WASHINGTON — Testing the waters of what is expected to be a turbulent battle about immigration policy next year, the House voted Friday to make green cards accessible to foreign students graduating with advanced science and math degrees from US universities.
But even this limited step, strongly backed by the high-tech industry and enjoying bipartisan support, is unlikely to go anywhere this session of Congress, dramatizing how tough it will be to find lasting solutions to the nation’s immigration system.
A more sweeping bill presumably would deal not only with legal residents but also the estimated 11 million people in the country illegally.
Republicans, who were largely shunned by Hispanic voters and other minorities in November elections, used the 245-139 vote Friday for the STEM Jobs Act to show they have softened their immigration policies and are set for a more comprehensive bil .
STEM stands for science, technology, engineering and mathematics.
GOP leaders also added a provision making it easier for immigrants working in the US legally to bring their spouses and kids to the United States while they wait for their visa applications to be approved. Typically, family members now wait more than two years to be reunited. About 80,000 such family-based visas are currently issued every year.
But for many Democrats and the Obama White House, this first step was more of a misstep. Democrats, including Congressional Hispanic Caucus members, assailed the bill for offsetting the 55,000 new permanent residency visas by eliminating a program that gave green cards to those with traditionally lower rates of immigration, particularly people from Africa.
The White House, in a statement opposing the GOP-crafted bill, said it was encouraged that Congress ‘‘appears to be ready to begin serious debate on the need to fix our broken immigration system.’’ But it said the administration does not support ‘‘narrowly tailored proposals’’ that do not meet long-term objectives to reach comprehensive reform.
That comprehensive approach includes dealing with the young people brought into the country illegally, establishing a solution for agriculture workers, creating an effective border enforcement system and worker verification program, and deciding by what means those living in the country illegally can attain legal status.
The Democratic-controlled Senate is seen as likely to ignore the House STEM bill in thecurrent session.
US releases documents
on Watergate scandal
WASHINGTON — The government Friday released more than 850 pages of once-secret documents from the Watergate political scandal, providing insights on privileged legal conversations and prison evaluations of some burglars in the case. A federal judge had decided earlier this month to unseal some material, but other records remain off limits.
The files do not appear to provide any significant revelations in the 40-year-old case that led to the resignation of President Nixon and criminal prosecutions of many of his top White House and political aides. But the files provide useful context for historians, revealing behind-the-scenes deliberations by the judge then in charge of the case, John J. Sirica, along with prosecutors and defense lawyers.

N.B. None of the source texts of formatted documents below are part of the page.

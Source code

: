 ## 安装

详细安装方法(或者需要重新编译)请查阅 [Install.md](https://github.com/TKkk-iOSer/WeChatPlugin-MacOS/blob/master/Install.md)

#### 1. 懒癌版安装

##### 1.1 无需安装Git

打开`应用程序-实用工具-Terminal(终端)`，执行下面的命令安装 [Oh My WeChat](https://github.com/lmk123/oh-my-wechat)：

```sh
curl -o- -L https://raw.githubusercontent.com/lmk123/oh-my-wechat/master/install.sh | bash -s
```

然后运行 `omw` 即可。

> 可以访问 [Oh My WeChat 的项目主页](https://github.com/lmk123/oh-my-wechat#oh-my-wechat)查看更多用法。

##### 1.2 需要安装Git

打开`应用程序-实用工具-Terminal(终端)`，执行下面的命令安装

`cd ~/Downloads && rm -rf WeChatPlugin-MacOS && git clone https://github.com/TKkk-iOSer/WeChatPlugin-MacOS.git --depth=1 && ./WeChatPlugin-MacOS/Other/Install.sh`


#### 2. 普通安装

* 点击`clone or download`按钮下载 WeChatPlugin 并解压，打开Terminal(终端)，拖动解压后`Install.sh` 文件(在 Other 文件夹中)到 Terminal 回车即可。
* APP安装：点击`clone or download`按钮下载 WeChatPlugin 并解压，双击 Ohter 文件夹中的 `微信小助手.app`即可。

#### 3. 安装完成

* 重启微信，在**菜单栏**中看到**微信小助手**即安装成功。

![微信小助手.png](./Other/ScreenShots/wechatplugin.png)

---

The files showed Sirica at times discussing the case with special prosecutors and justifying his attempts to learn facts in the case. The documents stem from the prosecution of five defendants arrested during the June 1972 Watergate break-in and two men, E. Howard Hunt and G. Gordon Liddy, who were charged as the burglary team’s supervisors. All seven were convicted.
One transcript of an in-chambers meeting between Sirica and special prosecutor Archibald Cox in July 1973 shows that the judge revealed secret probation reports indicating that Hunt had cited orders from ‘‘very high’’ Nixon administration officials. Several of Hunt’s co-defendants had denied any White House involvement in court testimony, and Sirica told Cox that he felt the new information ‘‘seemed to me significant.’’
Cox agreed with Sirica’s fears that the probation report should be sealed and thanked him for the information.
Former Nixon White House lawyer John Dean, who testified against Nixon during an explosive congressional hearing in June 1973, said Friday after reviewing some newly released files that while Sirica’s investigative zeal was well-known, his dealings with Cox and other prosecutors were ‘‘eye-opening.”
Senate prohibits some indefinite detention in US
WASHINGTON — The Senate voted late Thursday to ban the government from imprisoning US citizens and green-card holders apprehended in the United States in indefinite detention without trial.
While the move appeared to bolster protections for domestic civil liberties, it was opposed by an array of rights groups who contended it implied that other types of people inside the United States — including foreign students or tourists — could be placed in military detention, opening the door to using the military to perform police functions.
The measure was an amendment to this year’s National Defense Authorization Act, which is now pending on the Senate floor, and was sponsored by Senators Dianne Feinstein, a California Democrat, and Mike Lee, a Utah Republican.
The Senate backed adding it to the bill by a vote of 67-29. Massachusetts Democrat John Kerry voted for the bill; his GOP counterpart, Scott Brown, voted against it.